Algebraic Bethe Ansatz state generator problem Given $B(\lambda)=T^0_1 (\lambda)$ the component of the monodromy matrix T that creates a state, $\lambda$ the spectral parameter and $| \Omega \rangle$ the reference ground state,
In "Quantum Groups in two dimensional physics"(Gomez-Ruiz Altaba- Sierra), trying to write the Algebraic Bethe Ansatz State $\Psi$, it first says that if the reference state $| \Omega \rangle$ is formed by more than one spin state, I need to use the creation operator given by its coproduct, i.e. $\Delta B(\lambda)$ if I have two spins states.
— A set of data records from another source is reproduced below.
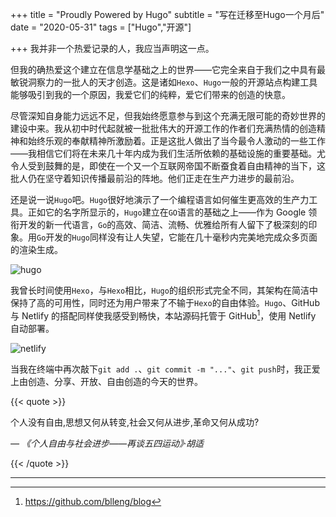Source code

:+++
title = "Proudly Powered by Hugo"
subtitle = "写在迁移至Hugo一个月后"
date = "2020-05-31"
tags = ["Hugo","开源"]

+++
我并非一个热爱记录的人，我应当声明这一点。
<!--more-->

但我的确热爱这个建立在信息学基础之上的世界——它完全来自于我们之中具有最敏锐洞察力的一批人的天才创造。这是诸如`Hexo`、`Hugo`一般的开源站点构建工具能够吸引到我的一个原因，我爱它们的纯粹，爱它们带来的创造的快意。

尽管深知自身能力远远不足，但我始终愿意参与到这个充满无限可能的奇妙世界的建设中来。我从初中时代起就被一批批伟大的开源工作的作者们充满热情的创造精神和始终乐观的奉献精神所激励着。正是这批人做出了当今最令人激动的一些工作——我相信它们将在未来几十年内成为我们生活所依赖的基础设施的重要基础。尤令人受到鼓舞的是，即使在一个又一个互联网帝国不断蚕食着自由精神的当下，这批人仍在坚守着知识传播最前沿的阵地。他们正走在生产力进步的最前沿。

还是说一说`Hugo`吧。`Hugo`很好地演示了一个编程语言如何催生更高效的生产力工具。正如它的名字所显示的，`Hugo`建立在`GO`语言的基础之上——作为 Google 领衔开发的新一代语言，`Go`的高效、简洁、流畅、优雅给所有人留下了极深刻的印象。用`Go`开发的`Hugo`同样没有让人失望，它能在几十毫秒内完美地完成众多页面的渲染生成。

![hugo](https://cdn.jsdelivr.net/gh/blleng/images@master/upload/hugo.png "Hugo是一款极速的网站生成框架")

我曾长时间使用`Hexo`，与`Hexo`相比，`Hugo`的组织形式完全不同，其架构在简洁中保持了高的可用性，同时还为用户带来了不输于`Hexo`的自由体验。`Hugo`、GitHub 与 Netlify 的搭配同样使我感受到畅快，本站源码托管于 GitHub[^1]，使用 Netlify 自动部署。

![netlify](https://cdn.jsdelivr.net/gh/blleng/images@master/upload/netlify.png "本站在Netlify的生产记录")

当我在终端中再次敲下`git add .`、`git commit -m "..."`、`git push`时，我正爱上由创造、分享、开放、自由创造的今天的世界。

{{< quote >}}

个人没有自由,思想又何从转变,社会又何从进步,革命又何从成功?

*— 《个人自由与社会进步——再谈五四运动》·胡适*

{{< /quote >}}

---
[^1]:https://github.com/blleng/blog
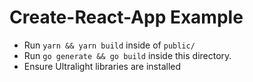 # Create-React-App Example

-  Run `yarn && yarn build` inside of `public/`
-  Run `go generate && go build` inside this directory.
-  Ensure Ultralight libraries are installed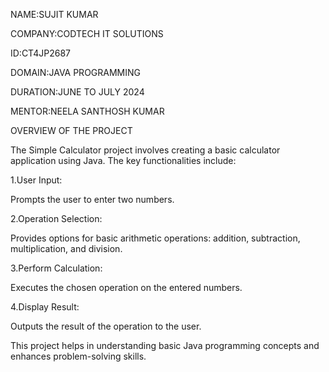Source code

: NAME:SUJIT KUMAR

COMPANY:CODTECH IT SOLUTIONS

ID:CT4JP2687

DOMAIN:JAVA PROGRAMMING

DURATION:JUNE TO JULY 2024

MENTOR:NEELA SANTHOSH KUMAR

OVERVIEW OF THE PROJECT

The Simple Calculator project involves creating a basic calculator application using Java. The key functionalities include:

1.User Input:

Prompts the user to enter two numbers.

2.Operation Selection:

Provides options for basic arithmetic operations: addition, subtraction, multiplication, and division.

3.Perform Calculation:

Executes the chosen operation on the entered numbers.

4.Display Result:

Outputs the result of the operation to the user.

This project helps in understanding basic Java programming concepts and enhances problem-solving skills.
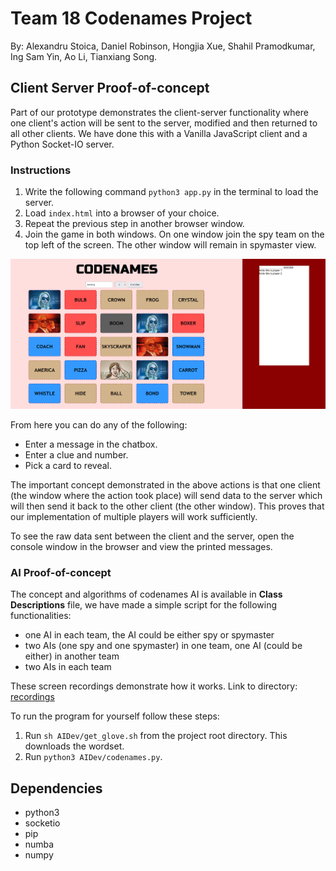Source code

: # Team 18 Codenames Project
By: Alexandru Stoica, Daniel Robinson, Hongjia Xue, Shahil Pramodkumar, Ing Sam Yin, Ao Li, Tianxiang Song. 
## Client Server Proof-of-concept
Part of our prototype demonstrates the client-server functionality where one client's action will be sent to the server, modified and then returned to all other clients. We have done this with a Vanilla JavaScript client and a Python Socket-IO server.

### Instructions
1. Write the following command `python3 app.py` in the terminal to load the server. 
1. Load `index.html` into a browser of your choice.
1. Repeat the previous step in another browser window.
1. Join the game in both windows. On one window join the spy team on the top left of the screen. The other window will remain in spymaster view.

![Prototype Image](./rsc/images/prototype.png)

From here you can do any of the following:
* Enter a message in the chatbox.
* Enter a clue and number.
* Pick a card to reveal.

The important concept demonstrated in the above actions is that one client (the window where the action took place) will send data to the server which will then send it back to the other client (the other window). This proves that our implementation of multiple players will work sufficiently.

To see the raw data sent between the client and the server, open the console window in the browser and view the printed messages.

### AI Proof-of-concept
The concept and algorithms of codenames AI is available in **Class Descriptions** file, we have made a simple script for the following functionalities:
- one AI in each team, the AI could be either spy or spymaster
- two AIs (one spy and one spymaster) in one team, one AI (could be either) in another team
- two AIs in each team

These screen recordings demonstrate how it works. Link to directory:
[recordings](./rsc/recordings/)

To run the program for yourself follow these steps:
1. Run `sh AIDev/get_glove.sh` from the project root directory. This downloads the wordset.
1. Run `python3 AIDev/codenames.py`.

## Dependencies
* python3
* socketio
* pip
* numba
* numpy
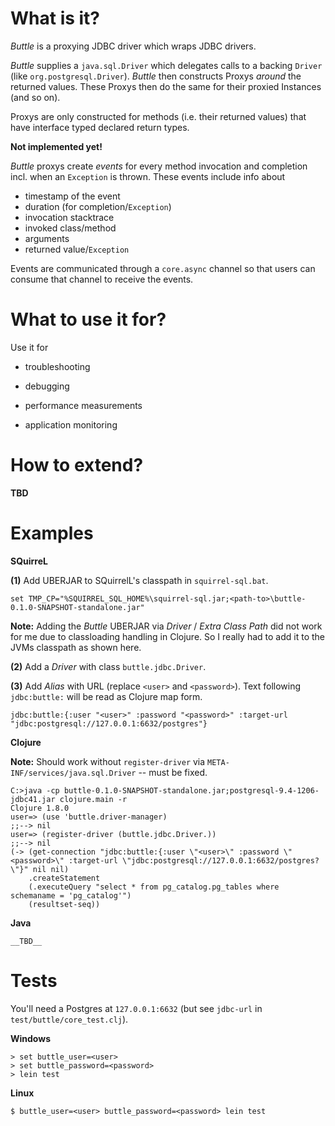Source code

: # What is it?

_Buttle_ is a proxying JDBC driver which wraps JDBC drivers.

_Buttle_ supplies a `java.sql.Driver` which delegates calls to a
backing `Driver` (like `org.postgresql.Driver`). _Buttle_ then
constructs Proxys _around_ the returned values. These Proxys then do
the same for their proxied Instances (and so on).

Proxys are only constructed for methods (i.e. their returned values)
that have interface typed declared return types.

__Not implemented yet!__

_Buttle_ proxys create _events_ for every method invocation and
completion incl. when an `Exception` is thrown. These events include
info about

* timestamp of the event
* duration (for completion/`Exception`)
* invocation stacktrace
* invoked class/method
* arguments
* returned value/`Exception`

Events are communicated through a `core.async` channel so that users
can consume that channel to receive the events.

# What to use it for?

Use it for

* troubleshooting

* debugging

* performance measurements

* application monitoring

# How to extend?

__TBD__

# Examples

__SQuirreL__

__(1)__ Add UBERJAR to SQuirrelL's classpath in `squirrel-sql.bat`. 

	set TMP_CP="%SQUIRREL_SQL_HOME%\squirrel-sql.jar;<path-to>\buttle-0.1.0-SNAPSHOT-standalone.jar"

__Note:__ Adding the _Buttle_ UBERJAR via _Driver_ / _Extra Class Path_
  did not work for me due to classloading handling in
  Clojure. So I really had to add it to the JVMs classpath as shown
  here.

__(2)__ Add a _Driver_ with class `buttle.jdbc.Driver`. 

__(3)__ Add _Alias_ with URL (replace `<user>` and `<password>`). Text
  following `jdbc:buttle:` will be read as Clojure map form.

	jdbc:buttle:{:user "<user>" :password "<password>" :target-url "jdbc:postgresql://127.0.0.1:6632/postgres"}

__Clojure__

__Note:__ Should work without `register-driver` via
`META-INF/services/java.sql.Driver` -- must be fixed.

	C:>java -cp buttle-0.1.0-SNAPSHOT-standalone.jar;postgresql-9.4-1206-jdbc41.jar clojure.main -r
	Clojure 1.8.0
	user=> (use 'buttle.driver-manager)
	;;--> nil
	user=> (register-driver (buttle.jdbc.Driver.))
	;;--> nil
	(-> (get-connection "jdbc:buttle:{:user \"<user>\" :password \"<password>\" :target-url \"jdbc:postgresql://127.0.0.1:6632/postgres?\"}" nil nil)
		.createStatement
		(.executeQuery "select * from pg_catalog.pg_tables where schemaname = 'pg_catalog'")
		(resultset-seq))

__Java__

	__TBD__

# Tests

You'll need a Postgres at `127.0.0.1:6632` (but see `jdbc-url` in
`test/buttle/core_test.clj`).

__Windows__

	> set buttle_user=<user>
	> set buttle_password=<password>
	> lein test
	
__Linux__

	$ buttle_user=<user> buttle_password=<password> lein test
I then would say that if I have N spins states, the operator that I need use is $\Delta^{(N-1)}B(\lambda)$. 
Then it defines the Algebraic Bethe Ansatz State as:
$\Psi = \prod^M_{n=1} B(\lambda_n)|\Omega \rangle$.
I understand that the problem is that: 1. I need a set of spectral parameters $\{ \lambda_n \}$ 2. I need unique parameters. 
I don't understand:


*

*Is it using the N-1 coproduct to create that state?

*and if so, why is it not using a sum over n spin flipped rather than a product? A product doesn't make sense to me not even mathematically.



*If it is NOT using the coproduct, when do I use the coproduct to obtain the right operator??
Thank you


 A: The coproduct increases the number of sites $N$ (the length of the chain), while the product of different $B$s increases the number of excitations (magnons) $M$. So each $B(\lambda_n)\equiv B^{(N)}(\lambda_n)=\Delta^{(N-1)} B(\lambda_n)$ creates one excitation with quasimomentum $p(\lambda_n)$. The coproduct does not change the parameter $\lambda_n$.
Graphically: as in that book draw $B$ by a horizontal line (auxiliary space) to which we attach $\lambda$, with one vertical line (local physical space) for each $N$, so that each crossing is an $R$-matrix, and fix the values of the spins on the endpoints of the horizontal line to get $B=T^0_1$ out of the monodromy matrix $T$. Then the coproduct increases the number of vertical lines by one, while taking a product of such $B$s for given $N$ corresponds adding a horizontal line with a new spectral parameter. In other words, the product corresponds to putting diagrams of $B$s on top of each other, each of with has its own auxiliary spectral parameter $\lambda_n$, which represents the composition of operators, corresponding to taking their matrix products.